Page 56 of Last Breath (Blood Wine Dynasty #2)
Nella
They all had their guesses, but no one had ever agreed on the exact reason why Nella had always been an appalling driver.
Some said it was because she’d always been slightly uncoordinated and too hot-headed and proud to ever keep trying at something she wasn’t instantly brilliant at the first time around.
Others said it was because she’d secretly wanted the Barbarani driver to spend more time teaching her.
Deep down, she wanted to need someone. Secretly, she was willing to sacrifice a small piece of her pride, to need him.
Because needing him made her feel alive. Needing him made her feel vulnerable, and human, and imperfect, and all those things she’d fought her whole life to prove to her father and the rest of the world that she wasn’t.

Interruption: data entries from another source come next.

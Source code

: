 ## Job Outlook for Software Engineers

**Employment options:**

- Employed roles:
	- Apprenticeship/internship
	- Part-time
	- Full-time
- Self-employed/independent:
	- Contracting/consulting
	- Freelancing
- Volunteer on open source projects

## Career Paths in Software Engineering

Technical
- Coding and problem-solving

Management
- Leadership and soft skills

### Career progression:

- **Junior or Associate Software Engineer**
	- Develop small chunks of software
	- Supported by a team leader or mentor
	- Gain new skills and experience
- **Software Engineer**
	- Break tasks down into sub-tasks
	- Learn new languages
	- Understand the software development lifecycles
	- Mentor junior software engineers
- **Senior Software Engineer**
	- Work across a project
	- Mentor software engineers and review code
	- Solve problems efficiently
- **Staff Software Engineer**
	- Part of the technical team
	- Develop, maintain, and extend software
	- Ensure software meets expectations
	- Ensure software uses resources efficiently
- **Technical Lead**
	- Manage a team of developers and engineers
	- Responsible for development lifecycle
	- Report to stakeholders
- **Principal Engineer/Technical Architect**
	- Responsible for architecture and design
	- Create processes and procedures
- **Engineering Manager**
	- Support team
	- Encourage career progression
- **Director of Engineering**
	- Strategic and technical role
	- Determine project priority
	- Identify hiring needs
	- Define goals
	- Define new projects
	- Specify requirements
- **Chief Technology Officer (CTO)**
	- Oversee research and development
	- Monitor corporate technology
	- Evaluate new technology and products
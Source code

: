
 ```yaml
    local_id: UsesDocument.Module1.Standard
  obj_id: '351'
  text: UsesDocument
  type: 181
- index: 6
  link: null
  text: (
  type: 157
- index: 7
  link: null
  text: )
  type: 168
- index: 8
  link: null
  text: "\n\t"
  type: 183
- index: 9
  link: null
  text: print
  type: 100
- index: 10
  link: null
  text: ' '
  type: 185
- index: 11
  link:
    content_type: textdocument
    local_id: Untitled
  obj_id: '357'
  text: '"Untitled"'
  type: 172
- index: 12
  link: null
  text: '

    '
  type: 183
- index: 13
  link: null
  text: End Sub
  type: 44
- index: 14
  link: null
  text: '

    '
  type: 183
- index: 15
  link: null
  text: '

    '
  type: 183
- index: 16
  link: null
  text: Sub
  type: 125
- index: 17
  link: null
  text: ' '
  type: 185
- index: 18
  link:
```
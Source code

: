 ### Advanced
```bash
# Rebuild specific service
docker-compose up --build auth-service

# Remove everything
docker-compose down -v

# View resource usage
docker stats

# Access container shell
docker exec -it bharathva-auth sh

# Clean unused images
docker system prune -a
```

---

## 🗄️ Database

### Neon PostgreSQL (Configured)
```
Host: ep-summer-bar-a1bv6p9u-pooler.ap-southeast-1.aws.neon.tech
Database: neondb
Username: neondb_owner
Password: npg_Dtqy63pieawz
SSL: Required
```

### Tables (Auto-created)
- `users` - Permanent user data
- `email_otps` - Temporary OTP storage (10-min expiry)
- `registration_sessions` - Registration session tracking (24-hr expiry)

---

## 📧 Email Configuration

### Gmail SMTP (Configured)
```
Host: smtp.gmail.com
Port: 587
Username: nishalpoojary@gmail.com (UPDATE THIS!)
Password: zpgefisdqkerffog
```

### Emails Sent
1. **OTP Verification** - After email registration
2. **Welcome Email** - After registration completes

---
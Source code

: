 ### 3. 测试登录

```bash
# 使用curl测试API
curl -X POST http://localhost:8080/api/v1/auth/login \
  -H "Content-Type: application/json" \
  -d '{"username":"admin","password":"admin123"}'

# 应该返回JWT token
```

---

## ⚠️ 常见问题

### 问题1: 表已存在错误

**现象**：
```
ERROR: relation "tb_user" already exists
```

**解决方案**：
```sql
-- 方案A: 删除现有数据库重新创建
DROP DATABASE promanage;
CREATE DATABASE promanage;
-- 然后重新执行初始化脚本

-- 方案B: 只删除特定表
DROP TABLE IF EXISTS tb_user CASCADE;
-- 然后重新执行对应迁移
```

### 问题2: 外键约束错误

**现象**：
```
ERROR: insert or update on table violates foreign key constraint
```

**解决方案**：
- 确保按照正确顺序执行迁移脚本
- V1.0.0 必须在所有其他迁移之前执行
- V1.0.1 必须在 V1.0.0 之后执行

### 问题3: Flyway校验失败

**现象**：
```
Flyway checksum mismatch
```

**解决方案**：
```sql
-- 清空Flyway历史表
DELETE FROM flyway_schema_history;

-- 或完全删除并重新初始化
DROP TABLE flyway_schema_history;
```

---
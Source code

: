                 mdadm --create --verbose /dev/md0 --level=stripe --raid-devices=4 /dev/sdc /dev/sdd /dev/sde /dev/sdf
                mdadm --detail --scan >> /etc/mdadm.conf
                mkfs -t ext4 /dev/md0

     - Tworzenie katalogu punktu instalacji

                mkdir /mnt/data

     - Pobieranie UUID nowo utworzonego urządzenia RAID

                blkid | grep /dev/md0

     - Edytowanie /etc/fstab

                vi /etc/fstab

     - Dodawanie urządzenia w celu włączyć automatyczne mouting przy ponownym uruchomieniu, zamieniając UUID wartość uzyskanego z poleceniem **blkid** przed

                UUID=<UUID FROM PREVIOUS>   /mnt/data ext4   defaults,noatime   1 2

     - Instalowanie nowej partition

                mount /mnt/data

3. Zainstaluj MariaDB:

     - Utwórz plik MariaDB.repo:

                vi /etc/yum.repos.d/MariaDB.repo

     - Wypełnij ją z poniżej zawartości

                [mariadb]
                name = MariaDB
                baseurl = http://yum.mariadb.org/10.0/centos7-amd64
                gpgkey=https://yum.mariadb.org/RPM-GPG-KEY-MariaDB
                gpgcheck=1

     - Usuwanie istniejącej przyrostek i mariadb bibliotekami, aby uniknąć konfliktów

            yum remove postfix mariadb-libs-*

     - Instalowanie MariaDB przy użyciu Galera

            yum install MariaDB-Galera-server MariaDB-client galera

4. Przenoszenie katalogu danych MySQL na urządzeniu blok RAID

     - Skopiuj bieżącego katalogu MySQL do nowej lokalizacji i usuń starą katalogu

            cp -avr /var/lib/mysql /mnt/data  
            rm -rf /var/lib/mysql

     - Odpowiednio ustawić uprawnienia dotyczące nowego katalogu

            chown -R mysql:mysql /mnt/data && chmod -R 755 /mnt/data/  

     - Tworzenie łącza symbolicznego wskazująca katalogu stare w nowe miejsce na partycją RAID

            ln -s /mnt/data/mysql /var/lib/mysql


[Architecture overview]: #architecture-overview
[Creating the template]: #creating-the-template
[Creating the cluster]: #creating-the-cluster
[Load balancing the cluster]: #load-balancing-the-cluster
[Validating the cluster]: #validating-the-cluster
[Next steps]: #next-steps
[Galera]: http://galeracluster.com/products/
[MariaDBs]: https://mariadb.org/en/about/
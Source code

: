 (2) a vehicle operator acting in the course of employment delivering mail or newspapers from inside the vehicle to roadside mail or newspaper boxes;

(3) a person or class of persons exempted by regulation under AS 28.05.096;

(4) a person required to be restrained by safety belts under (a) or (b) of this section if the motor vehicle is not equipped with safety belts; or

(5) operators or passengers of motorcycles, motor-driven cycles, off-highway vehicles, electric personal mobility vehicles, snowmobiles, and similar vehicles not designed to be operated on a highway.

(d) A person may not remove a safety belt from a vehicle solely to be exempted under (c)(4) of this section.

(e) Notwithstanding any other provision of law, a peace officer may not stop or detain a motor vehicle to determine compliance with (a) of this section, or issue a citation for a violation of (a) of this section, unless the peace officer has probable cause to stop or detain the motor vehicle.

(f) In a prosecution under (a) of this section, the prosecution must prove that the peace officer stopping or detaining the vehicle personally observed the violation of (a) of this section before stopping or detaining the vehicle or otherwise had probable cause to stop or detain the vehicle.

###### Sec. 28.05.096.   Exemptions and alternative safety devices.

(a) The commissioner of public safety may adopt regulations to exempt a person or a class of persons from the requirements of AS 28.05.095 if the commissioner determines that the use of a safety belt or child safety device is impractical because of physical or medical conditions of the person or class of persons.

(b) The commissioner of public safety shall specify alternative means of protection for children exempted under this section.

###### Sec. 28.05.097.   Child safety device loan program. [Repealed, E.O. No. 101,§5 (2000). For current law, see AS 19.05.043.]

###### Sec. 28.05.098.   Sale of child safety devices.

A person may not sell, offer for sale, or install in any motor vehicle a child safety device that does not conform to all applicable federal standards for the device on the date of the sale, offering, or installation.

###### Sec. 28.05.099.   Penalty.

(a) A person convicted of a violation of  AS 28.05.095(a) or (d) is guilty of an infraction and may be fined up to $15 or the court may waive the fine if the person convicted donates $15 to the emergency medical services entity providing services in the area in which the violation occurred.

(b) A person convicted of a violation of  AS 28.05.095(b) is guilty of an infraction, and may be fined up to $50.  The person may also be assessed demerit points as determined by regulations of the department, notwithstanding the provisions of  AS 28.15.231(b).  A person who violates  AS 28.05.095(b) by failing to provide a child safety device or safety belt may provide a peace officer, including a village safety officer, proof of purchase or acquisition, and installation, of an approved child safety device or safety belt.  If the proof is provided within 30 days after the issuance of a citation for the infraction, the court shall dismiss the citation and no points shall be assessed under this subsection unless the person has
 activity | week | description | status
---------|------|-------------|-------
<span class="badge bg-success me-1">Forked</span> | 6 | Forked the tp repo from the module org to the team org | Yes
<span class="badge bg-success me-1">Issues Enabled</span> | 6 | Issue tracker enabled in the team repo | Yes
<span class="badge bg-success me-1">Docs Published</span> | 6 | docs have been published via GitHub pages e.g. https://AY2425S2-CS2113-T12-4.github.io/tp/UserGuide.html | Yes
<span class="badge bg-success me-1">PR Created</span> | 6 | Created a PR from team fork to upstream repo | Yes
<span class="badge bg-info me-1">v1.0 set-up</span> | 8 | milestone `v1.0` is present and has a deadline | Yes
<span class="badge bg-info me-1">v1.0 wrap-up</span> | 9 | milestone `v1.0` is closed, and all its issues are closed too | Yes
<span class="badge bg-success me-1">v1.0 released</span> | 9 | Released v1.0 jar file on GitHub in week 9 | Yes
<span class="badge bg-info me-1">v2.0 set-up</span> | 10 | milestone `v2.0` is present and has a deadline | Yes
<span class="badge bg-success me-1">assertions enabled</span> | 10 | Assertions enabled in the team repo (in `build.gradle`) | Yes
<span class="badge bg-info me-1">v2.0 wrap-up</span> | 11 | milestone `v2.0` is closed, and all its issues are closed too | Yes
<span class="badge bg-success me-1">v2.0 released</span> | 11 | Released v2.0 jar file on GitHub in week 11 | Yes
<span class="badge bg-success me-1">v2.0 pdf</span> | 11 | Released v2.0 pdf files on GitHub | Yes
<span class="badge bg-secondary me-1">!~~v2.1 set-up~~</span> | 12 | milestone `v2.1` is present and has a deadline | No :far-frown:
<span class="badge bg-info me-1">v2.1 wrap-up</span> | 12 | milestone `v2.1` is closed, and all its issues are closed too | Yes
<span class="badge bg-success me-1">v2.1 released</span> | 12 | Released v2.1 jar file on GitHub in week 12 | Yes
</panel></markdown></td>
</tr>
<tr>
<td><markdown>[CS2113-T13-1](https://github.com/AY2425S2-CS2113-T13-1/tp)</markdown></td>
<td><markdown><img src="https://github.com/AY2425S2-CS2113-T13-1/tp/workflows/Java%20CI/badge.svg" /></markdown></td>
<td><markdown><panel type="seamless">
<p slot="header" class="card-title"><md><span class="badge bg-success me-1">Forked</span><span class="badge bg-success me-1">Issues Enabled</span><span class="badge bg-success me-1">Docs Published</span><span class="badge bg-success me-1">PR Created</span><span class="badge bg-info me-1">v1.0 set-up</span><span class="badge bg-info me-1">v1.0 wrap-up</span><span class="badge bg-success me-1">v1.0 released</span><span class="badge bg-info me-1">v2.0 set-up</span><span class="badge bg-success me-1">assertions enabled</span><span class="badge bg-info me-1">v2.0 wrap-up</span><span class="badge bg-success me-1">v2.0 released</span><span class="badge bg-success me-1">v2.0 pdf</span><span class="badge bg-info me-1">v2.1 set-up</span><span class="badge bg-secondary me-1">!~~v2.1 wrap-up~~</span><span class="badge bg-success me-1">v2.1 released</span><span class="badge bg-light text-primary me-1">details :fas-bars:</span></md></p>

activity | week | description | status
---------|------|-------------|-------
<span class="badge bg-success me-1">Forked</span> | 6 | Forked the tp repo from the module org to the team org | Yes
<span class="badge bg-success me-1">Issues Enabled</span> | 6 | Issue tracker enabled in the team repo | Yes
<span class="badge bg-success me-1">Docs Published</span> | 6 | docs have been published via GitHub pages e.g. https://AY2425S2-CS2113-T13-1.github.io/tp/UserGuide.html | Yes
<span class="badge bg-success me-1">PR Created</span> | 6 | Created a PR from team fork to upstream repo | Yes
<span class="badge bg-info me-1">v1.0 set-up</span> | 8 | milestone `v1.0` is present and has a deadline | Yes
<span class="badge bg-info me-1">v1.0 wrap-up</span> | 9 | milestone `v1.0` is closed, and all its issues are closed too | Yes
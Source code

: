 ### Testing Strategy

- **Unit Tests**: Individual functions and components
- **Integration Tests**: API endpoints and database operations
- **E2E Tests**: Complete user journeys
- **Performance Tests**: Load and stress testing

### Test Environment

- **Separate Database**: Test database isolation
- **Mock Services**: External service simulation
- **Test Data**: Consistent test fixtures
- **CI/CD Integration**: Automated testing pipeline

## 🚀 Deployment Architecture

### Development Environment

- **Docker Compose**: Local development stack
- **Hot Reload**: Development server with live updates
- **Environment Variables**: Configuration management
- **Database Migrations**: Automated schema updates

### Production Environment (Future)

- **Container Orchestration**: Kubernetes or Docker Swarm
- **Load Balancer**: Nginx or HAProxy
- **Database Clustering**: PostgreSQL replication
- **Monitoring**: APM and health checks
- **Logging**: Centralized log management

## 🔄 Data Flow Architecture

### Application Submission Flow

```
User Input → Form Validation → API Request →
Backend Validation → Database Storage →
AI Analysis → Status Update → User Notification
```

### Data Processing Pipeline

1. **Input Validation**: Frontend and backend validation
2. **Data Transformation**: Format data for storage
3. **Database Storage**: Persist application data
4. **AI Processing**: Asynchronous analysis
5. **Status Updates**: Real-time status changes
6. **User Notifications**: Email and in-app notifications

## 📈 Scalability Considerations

How had she been so blind?
She didn’t know how she made it to Devil’s Pool, which, on the Find My iPhone app was just a tiny blue dot pulsing like a sick little blue heart.
Her real heart, also blue, also cold, was in her throat.
All her joints were stiff and shaking with the exertion of pedals and clutches and indicators and headlights (which she’d remembered after the first ten minutes). But she’d made it.
Her chest constricted. Devil’s Pool was the most dangerous cliff jumping location in all of WA. Jett wasn’t an amateur, but the ocean didn’t give a shit about that.
Where was Jett? Had he jumped? How long ago?
There was only one car in the beachside car park, a white Corolla with a dent in the front. It looked vaguely familiar but since she couldn’t care less about cars she didn’t know if it was the same or just a similar model.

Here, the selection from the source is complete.